Lors de la première apparition publique de la B-King, au Salon de Tokyo 2001, le prototype a d'emblée suscité l'intérêt du public. Au point de forcer la firme d'Hamamatsu à le mettre finalement en production, après sept années d'hésitation. Son look original et décalé à l'époque — aujourd'hui, il commence à dater un peu malgré tout, même si la machine est nouvelle — a séduit les foules. Plus par son côté radical et sans concessions que pour ses mérites esthétiques, il faut bien l'avouer. Mais aussi parce que le proto promettait un moulin d'anthologie, en l'occurrence le 4-en ligne de la Hayabusa doté d'un compresseur, qui cracherait plus de 200 ch. Suzuki n'a pas retenu cette solution — conservatisme ou choix technologique, allez savoir? — et il est difficile de l'en blâmer tellement la B-King est enivrante dans sa version définitive. Et même si la mythique V-Max délivre enfin les 200 chevaux tant attendus, elle y parvient au prix d'un poids excessif de 310 kg à sec (78 kg de plus que la Suzuki, ça commence à compter) qui risque de grever ses performances.

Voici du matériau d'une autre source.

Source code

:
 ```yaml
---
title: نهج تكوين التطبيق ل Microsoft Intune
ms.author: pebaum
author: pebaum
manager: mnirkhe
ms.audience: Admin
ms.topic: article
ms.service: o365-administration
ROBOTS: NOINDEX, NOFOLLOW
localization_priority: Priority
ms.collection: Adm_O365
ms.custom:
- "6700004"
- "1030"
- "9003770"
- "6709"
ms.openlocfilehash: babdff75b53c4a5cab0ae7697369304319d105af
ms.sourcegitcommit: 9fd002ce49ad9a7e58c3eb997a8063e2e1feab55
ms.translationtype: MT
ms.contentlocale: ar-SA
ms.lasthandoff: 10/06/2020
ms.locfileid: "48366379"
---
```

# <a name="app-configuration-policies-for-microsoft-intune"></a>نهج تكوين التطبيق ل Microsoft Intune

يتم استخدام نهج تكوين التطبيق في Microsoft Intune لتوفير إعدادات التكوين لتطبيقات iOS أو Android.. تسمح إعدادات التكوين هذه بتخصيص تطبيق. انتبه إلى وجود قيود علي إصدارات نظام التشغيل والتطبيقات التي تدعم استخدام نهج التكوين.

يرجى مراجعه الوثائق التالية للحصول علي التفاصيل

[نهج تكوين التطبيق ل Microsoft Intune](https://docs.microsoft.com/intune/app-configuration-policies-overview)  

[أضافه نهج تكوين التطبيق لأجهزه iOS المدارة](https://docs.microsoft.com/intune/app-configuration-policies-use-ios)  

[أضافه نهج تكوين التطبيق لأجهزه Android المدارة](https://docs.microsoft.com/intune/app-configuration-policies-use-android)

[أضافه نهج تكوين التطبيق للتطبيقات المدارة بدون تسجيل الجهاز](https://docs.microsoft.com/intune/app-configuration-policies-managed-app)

Une prise en main vraiment facile
Quand on voit la B-King en «personne» pour la première fois, on est impressionné par son gabarit de vaisseau spatial. En particulier la largeur exagérée du réservoir à essence qui, pourtant, n'a qu'une capacité de 16,5 litres. Lorsqu'on s’installe à son bord, ce dernier s'impose à votre vue tant il est énorme. Cependant, les échancrures dans sa partie inférieure permettent au pilote, quelle que soit sa morphologie, de bien caler ses genoux, sans gêne. Le large guidon tubulaire est passablement éloigné du pilote, ce qui l'oblige à conduire les bras légèrement tendus et nuit un peu à la maniabilité. La selle est raisonnablement basse (805 mm) et on peut poser les pieds bien à plat sur le sol à l'arrêt, sauf si on mesure moins de 1,70 m. Par contre, en raison de sa section arrière surélevée, la selle offre peu de place au pilote pour se reculer et changer de position.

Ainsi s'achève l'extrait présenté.